▸ WHAT NEEDS TO BE DONE
With the pictures left out, restate exactly the part below that opens with the line containing "cosa serve per" and closes with the line containing "Collect metrics using".
(RECORDS SHOWN begins)
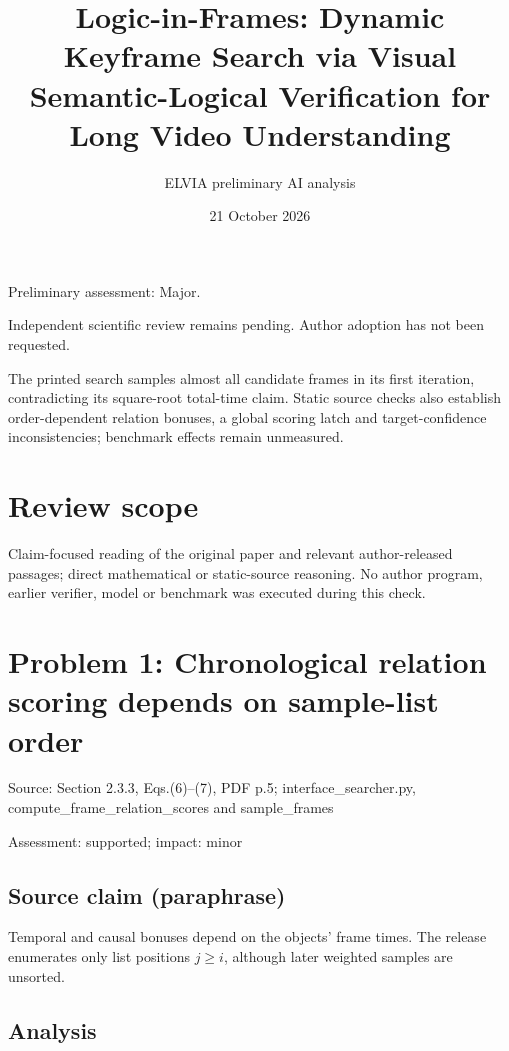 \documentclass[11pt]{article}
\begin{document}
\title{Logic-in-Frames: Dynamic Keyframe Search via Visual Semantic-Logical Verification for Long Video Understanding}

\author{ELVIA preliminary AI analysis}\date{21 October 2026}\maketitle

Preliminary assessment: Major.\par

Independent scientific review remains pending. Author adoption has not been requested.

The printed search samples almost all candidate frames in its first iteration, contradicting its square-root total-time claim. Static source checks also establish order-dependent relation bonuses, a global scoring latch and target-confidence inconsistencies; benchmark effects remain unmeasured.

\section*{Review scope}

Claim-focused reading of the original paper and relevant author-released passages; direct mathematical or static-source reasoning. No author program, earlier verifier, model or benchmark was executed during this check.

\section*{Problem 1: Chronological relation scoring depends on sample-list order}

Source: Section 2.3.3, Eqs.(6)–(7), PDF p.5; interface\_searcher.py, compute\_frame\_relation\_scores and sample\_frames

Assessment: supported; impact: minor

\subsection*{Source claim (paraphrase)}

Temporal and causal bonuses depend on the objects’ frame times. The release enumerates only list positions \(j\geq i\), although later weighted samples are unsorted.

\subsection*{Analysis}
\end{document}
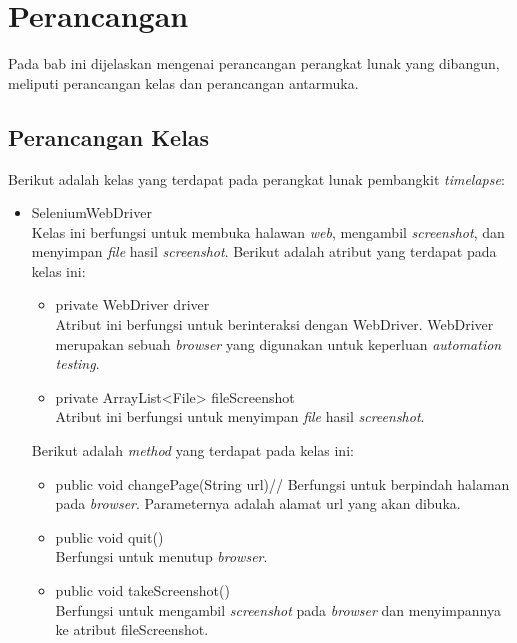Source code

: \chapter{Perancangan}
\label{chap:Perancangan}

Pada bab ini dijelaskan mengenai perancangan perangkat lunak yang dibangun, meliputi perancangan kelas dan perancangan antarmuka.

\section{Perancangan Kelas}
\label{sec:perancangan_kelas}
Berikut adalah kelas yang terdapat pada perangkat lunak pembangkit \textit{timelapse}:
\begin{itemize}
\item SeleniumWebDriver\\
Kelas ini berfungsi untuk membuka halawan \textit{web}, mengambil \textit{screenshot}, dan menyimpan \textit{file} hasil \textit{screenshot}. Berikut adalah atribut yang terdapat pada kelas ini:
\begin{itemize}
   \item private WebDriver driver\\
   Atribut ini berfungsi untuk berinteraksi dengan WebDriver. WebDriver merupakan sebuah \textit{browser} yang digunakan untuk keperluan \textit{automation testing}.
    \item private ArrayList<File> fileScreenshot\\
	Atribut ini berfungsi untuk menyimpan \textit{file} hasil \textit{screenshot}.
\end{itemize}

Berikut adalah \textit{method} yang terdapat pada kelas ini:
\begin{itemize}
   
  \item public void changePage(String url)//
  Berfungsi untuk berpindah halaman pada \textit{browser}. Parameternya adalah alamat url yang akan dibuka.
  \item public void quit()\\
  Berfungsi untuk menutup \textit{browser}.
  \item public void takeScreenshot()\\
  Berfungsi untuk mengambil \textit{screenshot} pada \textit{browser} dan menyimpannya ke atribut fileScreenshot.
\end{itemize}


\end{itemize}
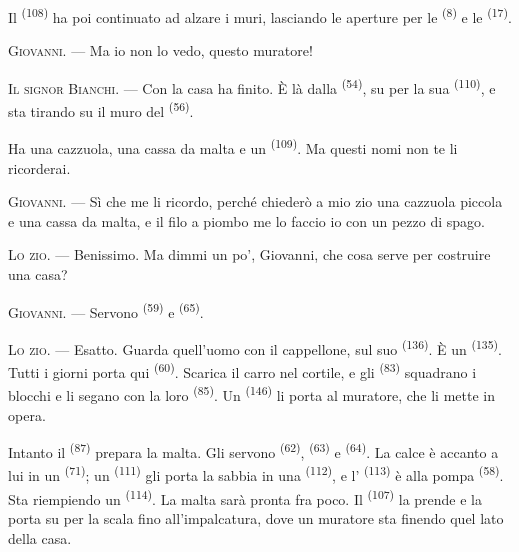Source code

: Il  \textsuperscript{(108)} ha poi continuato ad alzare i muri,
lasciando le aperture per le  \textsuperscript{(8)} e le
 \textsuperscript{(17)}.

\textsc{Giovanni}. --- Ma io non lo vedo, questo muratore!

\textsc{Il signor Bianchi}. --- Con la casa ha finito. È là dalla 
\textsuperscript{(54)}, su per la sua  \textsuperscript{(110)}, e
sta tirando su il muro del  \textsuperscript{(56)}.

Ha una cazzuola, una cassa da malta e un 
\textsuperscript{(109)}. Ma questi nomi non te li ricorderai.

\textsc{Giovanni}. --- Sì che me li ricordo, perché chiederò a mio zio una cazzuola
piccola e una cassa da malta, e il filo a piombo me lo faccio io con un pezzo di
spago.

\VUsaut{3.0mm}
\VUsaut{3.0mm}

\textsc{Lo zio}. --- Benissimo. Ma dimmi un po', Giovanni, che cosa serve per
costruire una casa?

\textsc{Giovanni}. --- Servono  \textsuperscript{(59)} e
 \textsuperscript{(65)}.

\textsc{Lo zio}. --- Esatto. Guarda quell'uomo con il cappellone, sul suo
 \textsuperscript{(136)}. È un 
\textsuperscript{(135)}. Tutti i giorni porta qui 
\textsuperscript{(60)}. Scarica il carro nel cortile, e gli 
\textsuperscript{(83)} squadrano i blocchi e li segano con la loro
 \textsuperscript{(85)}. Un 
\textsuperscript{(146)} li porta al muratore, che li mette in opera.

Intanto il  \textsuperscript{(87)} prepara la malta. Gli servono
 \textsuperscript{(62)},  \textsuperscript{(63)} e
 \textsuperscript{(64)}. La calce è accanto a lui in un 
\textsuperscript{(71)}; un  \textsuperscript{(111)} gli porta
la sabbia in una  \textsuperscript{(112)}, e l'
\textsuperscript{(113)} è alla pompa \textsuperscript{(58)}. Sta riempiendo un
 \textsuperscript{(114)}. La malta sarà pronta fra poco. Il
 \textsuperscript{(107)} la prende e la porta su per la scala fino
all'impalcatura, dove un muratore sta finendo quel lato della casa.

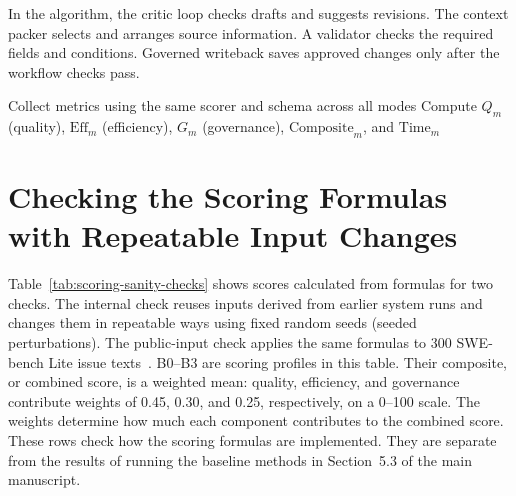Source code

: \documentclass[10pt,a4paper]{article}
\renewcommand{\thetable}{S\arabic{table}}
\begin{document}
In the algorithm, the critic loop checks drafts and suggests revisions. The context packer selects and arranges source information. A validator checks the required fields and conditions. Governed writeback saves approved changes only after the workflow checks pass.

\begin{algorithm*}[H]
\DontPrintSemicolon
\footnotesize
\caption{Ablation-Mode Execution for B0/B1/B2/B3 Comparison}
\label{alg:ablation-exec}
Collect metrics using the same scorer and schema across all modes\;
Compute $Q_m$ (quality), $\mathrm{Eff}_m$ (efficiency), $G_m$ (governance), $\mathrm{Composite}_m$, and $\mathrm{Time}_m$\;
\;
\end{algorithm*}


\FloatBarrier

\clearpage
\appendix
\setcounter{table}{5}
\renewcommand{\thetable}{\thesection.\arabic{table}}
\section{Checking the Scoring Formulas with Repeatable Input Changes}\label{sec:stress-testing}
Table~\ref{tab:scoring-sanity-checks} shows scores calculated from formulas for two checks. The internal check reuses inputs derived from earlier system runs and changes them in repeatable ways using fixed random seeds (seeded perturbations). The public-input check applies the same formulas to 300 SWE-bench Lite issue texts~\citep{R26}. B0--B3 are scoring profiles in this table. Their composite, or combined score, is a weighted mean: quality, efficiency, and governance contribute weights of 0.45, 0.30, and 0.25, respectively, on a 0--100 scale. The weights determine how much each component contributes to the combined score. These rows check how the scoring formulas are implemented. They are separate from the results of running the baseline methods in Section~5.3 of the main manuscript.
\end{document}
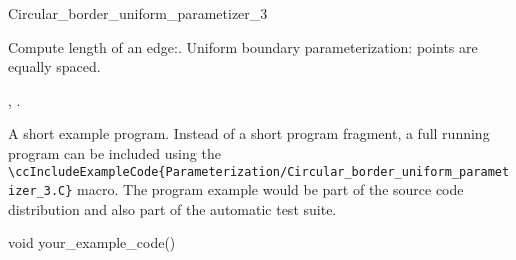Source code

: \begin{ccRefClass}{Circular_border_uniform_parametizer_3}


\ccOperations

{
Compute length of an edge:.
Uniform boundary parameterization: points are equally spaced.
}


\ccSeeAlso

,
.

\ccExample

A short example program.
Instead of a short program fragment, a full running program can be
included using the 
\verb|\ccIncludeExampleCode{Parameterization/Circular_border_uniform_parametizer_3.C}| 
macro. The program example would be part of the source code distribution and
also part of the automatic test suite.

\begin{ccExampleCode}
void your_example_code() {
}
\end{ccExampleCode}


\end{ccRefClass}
(RECORDS SHOWN ends)
(RECORDS SHOWN begins)
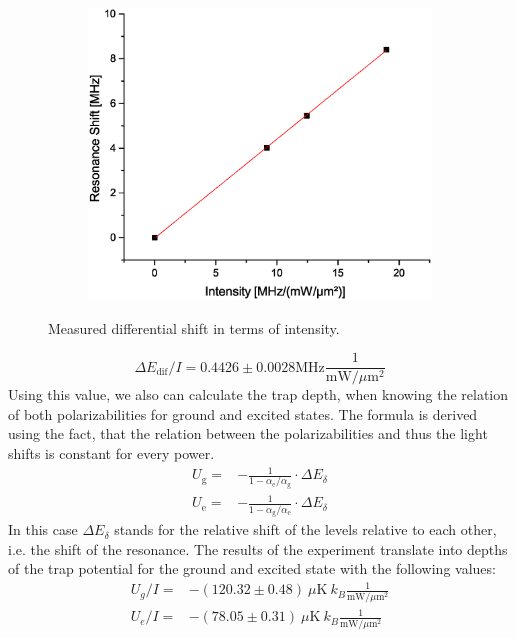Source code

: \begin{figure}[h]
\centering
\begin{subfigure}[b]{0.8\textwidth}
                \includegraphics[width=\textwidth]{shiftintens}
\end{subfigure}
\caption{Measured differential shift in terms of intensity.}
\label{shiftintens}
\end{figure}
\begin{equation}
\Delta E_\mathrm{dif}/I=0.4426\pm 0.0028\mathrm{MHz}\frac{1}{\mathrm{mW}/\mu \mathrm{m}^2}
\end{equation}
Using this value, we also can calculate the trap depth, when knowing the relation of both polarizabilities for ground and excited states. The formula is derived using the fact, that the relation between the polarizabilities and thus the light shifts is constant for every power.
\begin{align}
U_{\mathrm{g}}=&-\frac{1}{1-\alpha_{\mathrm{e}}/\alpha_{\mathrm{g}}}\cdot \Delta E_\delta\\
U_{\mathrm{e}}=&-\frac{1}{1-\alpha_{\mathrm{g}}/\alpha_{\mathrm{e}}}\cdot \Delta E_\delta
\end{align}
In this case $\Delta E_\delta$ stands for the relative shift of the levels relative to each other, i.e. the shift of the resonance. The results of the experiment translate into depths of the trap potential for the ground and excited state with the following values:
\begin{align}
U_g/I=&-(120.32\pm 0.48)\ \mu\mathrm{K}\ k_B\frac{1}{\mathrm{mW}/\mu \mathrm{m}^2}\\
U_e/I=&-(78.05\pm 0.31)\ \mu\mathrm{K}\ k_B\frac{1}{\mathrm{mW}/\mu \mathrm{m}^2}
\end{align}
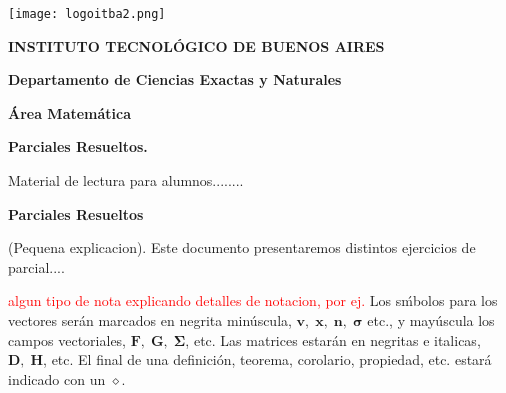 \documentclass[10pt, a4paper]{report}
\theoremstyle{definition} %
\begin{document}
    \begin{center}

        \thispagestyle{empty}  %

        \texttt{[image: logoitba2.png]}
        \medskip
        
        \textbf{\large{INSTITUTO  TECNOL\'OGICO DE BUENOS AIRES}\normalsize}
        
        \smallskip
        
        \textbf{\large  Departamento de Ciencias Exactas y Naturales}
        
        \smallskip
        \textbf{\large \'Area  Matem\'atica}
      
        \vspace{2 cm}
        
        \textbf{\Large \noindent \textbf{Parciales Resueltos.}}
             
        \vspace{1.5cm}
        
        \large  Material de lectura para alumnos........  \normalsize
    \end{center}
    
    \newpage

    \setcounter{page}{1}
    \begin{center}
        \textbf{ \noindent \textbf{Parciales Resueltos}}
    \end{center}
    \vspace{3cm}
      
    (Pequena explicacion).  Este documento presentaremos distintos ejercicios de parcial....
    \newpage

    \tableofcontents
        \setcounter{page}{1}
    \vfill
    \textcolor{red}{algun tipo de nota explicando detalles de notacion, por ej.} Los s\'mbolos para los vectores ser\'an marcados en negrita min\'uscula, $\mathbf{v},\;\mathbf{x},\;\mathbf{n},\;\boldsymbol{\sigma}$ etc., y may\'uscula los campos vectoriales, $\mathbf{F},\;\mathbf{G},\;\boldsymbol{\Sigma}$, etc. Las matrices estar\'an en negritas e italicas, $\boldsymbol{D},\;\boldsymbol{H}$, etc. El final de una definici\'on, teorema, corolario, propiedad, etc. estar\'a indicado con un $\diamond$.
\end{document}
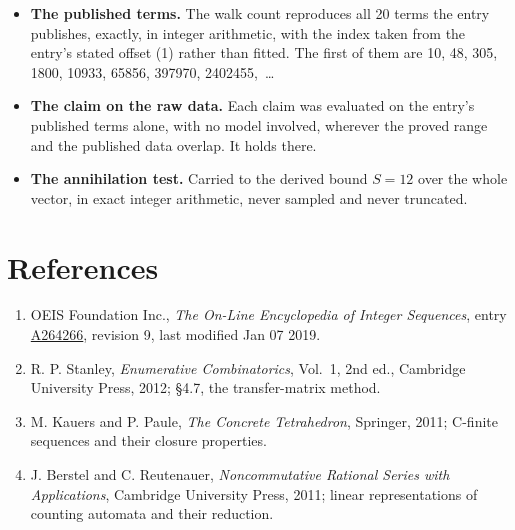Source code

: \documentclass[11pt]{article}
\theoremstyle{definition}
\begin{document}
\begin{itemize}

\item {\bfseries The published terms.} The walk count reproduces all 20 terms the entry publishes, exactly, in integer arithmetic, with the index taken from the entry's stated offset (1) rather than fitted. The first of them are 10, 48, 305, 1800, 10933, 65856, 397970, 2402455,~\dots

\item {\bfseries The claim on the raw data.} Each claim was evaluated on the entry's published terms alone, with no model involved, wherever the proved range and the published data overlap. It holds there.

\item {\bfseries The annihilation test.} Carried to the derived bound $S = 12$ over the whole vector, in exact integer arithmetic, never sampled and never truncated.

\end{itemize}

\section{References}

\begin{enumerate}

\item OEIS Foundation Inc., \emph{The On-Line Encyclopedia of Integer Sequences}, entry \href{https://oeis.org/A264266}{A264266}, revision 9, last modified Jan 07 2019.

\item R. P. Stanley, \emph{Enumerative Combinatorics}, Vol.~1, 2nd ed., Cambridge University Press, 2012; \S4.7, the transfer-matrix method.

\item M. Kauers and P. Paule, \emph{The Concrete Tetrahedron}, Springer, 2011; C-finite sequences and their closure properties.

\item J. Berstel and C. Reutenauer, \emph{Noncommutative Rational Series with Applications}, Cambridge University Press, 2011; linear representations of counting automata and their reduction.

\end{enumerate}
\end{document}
(RECORDS SHOWN ends)
(RECORDS SHOWN begins)
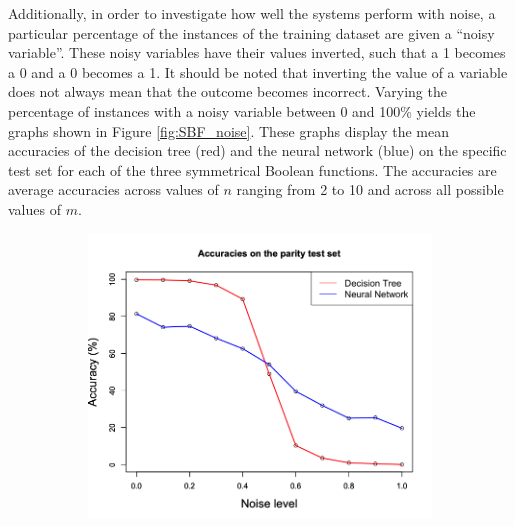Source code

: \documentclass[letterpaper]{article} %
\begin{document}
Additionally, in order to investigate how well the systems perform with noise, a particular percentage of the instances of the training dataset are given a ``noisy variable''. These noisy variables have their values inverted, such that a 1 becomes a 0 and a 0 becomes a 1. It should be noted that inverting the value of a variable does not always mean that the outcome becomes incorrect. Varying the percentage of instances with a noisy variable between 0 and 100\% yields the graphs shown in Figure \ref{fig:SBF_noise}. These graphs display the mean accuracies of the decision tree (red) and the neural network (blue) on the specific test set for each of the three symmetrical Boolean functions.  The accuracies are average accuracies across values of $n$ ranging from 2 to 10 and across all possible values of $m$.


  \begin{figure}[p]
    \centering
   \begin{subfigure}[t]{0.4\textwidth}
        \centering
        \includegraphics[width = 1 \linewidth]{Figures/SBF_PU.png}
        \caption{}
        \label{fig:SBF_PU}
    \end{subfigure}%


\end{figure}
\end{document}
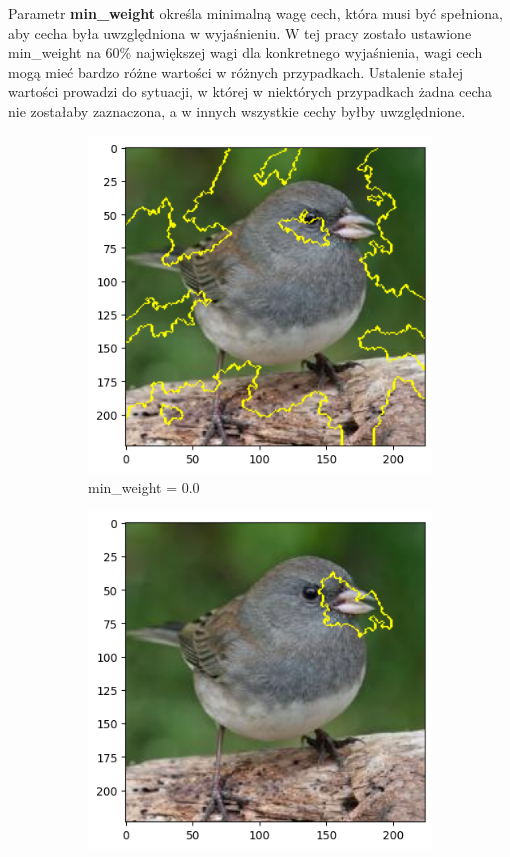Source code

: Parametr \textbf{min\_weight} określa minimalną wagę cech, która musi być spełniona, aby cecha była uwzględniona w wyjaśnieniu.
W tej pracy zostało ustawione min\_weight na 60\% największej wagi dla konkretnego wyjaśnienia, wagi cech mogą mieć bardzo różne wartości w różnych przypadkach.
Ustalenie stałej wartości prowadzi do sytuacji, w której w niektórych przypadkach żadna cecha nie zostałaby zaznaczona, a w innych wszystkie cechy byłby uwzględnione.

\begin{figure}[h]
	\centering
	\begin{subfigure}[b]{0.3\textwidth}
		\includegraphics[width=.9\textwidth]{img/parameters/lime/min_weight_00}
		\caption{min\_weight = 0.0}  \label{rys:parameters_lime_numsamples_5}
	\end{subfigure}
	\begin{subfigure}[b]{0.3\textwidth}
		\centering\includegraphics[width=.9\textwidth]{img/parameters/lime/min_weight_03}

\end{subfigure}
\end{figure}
(RECORDS SHOWN ends)
▸ ANSWER TO THIS PROBLEM
\textsc{Lo zio}. --- Benissimo. Ma dimmi un po', Giovanni, che cosa serve per
costruire una casa?

\textsc{Giovanni}. --- Servono  \textsuperscript{(59)} e
 \textsuperscript{(65)}.

\textsc{Lo zio}. --- Esatto. Guarda quell'uomo con il cappellone, sul suo
 \textsuperscript{(136)}. È un 
\textsuperscript{(135)}. Tutti i giorni porta qui 
\textsuperscript{(60)}. Scarica il carro nel cortile, e gli 
\textsuperscript{(83)} squadrano i blocchi e li segano con la loro
 \textsuperscript{(85)}. Un 
\textsuperscript{(146)} li porta al muratore, che li mette in opera.

Intanto il  \textsuperscript{(87)} prepara la malta. Gli servono
 \textsuperscript{(62)},  \textsuperscript{(63)} e
 \textsuperscript{(64)}. La calce è accanto a lui in un 
\textsuperscript{(71)}; un  \textsuperscript{(111)} gli porta
la sabbia in una  \textsuperscript{(112)}, e l'
\textsuperscript{(113)} è alla pompa \textsuperscript{(58)}. Sta riempiendo un
 \textsuperscript{(114)}. La malta sarà pronta fra poco. Il
 \textsuperscript{(107)} la prende e la porta su per la scala fino
all'impalcatura, dove un muratore sta finendo quel lato della casa.

Source code

: \documentclass[10pt,a4paper]{article}
\renewcommand{\thetable}{S\arabic{table}}
\begin{document}
In the algorithm, the critic loop checks drafts and suggests revisions. The context packer selects and arranges source information. A validator checks the required fields and conditions. Governed writeback saves approved changes only after the workflow checks pass.

\begin{algorithm*}[H]
\DontPrintSemicolon
\footnotesize
\caption{Ablation-Mode Execution for B0/B1/B2/B3 Comparison}
\label{alg:ablation-exec}
Collect metrics using the same scorer and schema across all modes\;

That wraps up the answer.